**PROBLEM TO WORK ON**
From the listing that follows, report the number of lines with the word "financiera" in them, and no other output.

**DATA SUPPLIED**
───

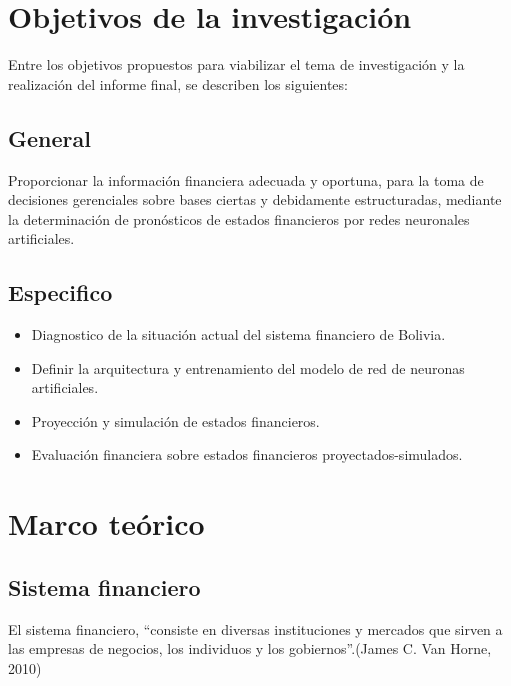 \documentclass[
  12pt,
]{article}
\providecommand{\tightlist}{%
  \setlength{\itemsep}{0pt}\setlength{\parskip}{0pt}}
\begin{document}
\hypertarget{objetivos-de-la-investigaciuxf3n}{%
\section{Objetivos de la
investigación}\label{objetivos-de-la-investigaciuxf3n}}

Entre los objetivos propuestos para viabilizar el tema de investigación
y la realización del informe final, se describen los siguientes:

\hypertarget{general}{%
\subsection{General}\label{general}}

Proporcionar la información financiera adecuada y oportuna, para la toma
de decisiones gerenciales sobre bases ciertas y debidamente
estructuradas, mediante la determinación de pronósticos de estados
financieros por redes neuronales artificiales.

\hypertarget{especifico}{%
\subsection{Especifico}\label{especifico}}

\begin{itemize}
\tightlist
\item
  Diagnostico de la situación actual del sistema financiero de Bolivia.
\item
  Definir la arquitectura y entrenamiento del modelo de red de neuronas
  artificiales.
\item
  Proyección y simulación de estados financieros.
\item
  Evaluación financiera sobre estados financieros proyectados-simulados.
\end{itemize}

\hypertarget{marco-teuxf3rico}{%
\section{Marco teórico}\label{marco-teuxf3rico}}

\hypertarget{sistema-financiero}{%
\subsection{Sistema financiero}\label{sistema-financiero}}

El sistema financiero, ``consiste en diversas instituciones y mercados
que sirven a las empresas de negocios, los individuos y los
gobiernos''.(James C. Van Horne, 2010)
\end{document}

───

**SOLUTION TO THIS TASK**
2